Eis und Wasser, Wasser und Eis
Song.
Zuerst bemerkte er es kaum. Glaubte, es wären nur diese Mädchen, die er genau in dem Moment anguckte, als sie nicht auf ihn schauten, ja, nicht einmal zuzuhören schienen, die mit halb offenen Mündern dahockten und auf etwas hinter seinem Rücken gafften. Tommy vermutlich. Es gab einzelne Mädchen, die Tommy vorzogen, das wusste er. In der Regel waren sie einen Kopf größer als alle anderen Mädchen. Wenn sie nicht verrückt waren. Ein Teil der Mädchen war ziemlich verrückt.

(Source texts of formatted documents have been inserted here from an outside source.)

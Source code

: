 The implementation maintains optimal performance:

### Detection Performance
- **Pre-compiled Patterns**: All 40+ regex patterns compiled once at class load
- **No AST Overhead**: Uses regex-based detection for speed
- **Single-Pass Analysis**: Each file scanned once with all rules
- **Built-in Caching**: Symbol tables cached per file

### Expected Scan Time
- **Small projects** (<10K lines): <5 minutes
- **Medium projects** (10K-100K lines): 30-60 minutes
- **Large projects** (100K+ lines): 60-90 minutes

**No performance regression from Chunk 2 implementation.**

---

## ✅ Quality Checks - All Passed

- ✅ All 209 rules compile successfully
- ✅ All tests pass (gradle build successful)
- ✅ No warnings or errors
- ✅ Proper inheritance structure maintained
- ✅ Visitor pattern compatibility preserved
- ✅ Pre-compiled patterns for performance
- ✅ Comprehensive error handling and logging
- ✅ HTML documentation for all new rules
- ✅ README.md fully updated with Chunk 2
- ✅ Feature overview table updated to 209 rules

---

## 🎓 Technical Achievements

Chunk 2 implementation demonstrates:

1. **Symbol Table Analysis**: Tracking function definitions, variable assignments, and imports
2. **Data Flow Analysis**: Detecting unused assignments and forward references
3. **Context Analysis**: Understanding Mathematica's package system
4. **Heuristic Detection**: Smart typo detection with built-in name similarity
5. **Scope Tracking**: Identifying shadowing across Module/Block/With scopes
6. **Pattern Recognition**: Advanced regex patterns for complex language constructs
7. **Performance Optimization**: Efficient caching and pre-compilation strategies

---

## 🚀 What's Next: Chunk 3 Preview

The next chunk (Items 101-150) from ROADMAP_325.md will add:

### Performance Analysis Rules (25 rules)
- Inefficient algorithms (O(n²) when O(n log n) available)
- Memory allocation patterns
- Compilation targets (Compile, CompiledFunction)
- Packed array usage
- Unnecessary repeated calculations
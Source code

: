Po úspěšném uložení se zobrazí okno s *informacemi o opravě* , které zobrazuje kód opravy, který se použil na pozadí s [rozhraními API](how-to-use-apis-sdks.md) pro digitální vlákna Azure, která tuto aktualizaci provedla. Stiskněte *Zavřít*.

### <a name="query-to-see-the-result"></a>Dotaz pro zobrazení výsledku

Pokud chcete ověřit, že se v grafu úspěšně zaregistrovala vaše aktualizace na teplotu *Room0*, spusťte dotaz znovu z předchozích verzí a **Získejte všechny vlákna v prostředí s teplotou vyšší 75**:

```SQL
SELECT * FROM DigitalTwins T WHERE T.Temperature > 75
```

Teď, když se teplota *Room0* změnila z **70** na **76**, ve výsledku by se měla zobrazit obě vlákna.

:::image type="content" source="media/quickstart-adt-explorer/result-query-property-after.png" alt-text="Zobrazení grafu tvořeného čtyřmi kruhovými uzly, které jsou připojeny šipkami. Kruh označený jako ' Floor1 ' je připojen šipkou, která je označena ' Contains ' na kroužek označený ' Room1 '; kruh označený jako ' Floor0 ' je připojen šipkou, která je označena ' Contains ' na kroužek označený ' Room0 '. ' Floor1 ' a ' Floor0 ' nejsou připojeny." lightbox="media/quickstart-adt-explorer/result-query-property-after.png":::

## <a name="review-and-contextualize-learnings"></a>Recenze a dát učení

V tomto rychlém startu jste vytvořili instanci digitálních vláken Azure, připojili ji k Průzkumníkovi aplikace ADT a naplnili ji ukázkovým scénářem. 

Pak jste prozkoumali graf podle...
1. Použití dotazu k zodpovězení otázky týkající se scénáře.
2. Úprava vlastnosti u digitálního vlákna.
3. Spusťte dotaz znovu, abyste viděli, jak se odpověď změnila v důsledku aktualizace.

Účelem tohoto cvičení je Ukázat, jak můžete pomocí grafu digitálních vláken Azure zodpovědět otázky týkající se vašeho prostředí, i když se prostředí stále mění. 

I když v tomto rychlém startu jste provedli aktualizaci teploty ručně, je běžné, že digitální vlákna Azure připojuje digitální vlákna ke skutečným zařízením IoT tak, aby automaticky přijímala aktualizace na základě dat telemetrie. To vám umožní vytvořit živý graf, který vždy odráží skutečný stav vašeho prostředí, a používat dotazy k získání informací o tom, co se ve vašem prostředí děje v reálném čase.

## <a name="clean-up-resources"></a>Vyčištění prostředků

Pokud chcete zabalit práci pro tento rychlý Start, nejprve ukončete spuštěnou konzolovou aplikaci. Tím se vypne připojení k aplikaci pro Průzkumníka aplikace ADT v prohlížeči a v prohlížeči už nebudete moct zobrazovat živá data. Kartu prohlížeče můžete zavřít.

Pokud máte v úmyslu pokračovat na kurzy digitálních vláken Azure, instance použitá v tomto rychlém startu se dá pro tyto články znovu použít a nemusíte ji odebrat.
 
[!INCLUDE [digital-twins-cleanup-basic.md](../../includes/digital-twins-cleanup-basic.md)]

Das erste Lachen überraschte ihn. Er kam für ein oder zwei Sekunden aus dem Takt, suchte das Publikum verblüfft mit Blicken ab. Warum lachten sie lauthals? Das war ja nun nicht gerade ein urkomischer Song. Crying In The Chapel. Eigentlich war es ein ziemlich bescheuerter Song, aber er hatte trotzdem darauf bestanden, ihn ins Repertoire zu nehmen. Er hörte sich gern selbst, wenn er genau wie Elvis klang, ja, fast noch besser …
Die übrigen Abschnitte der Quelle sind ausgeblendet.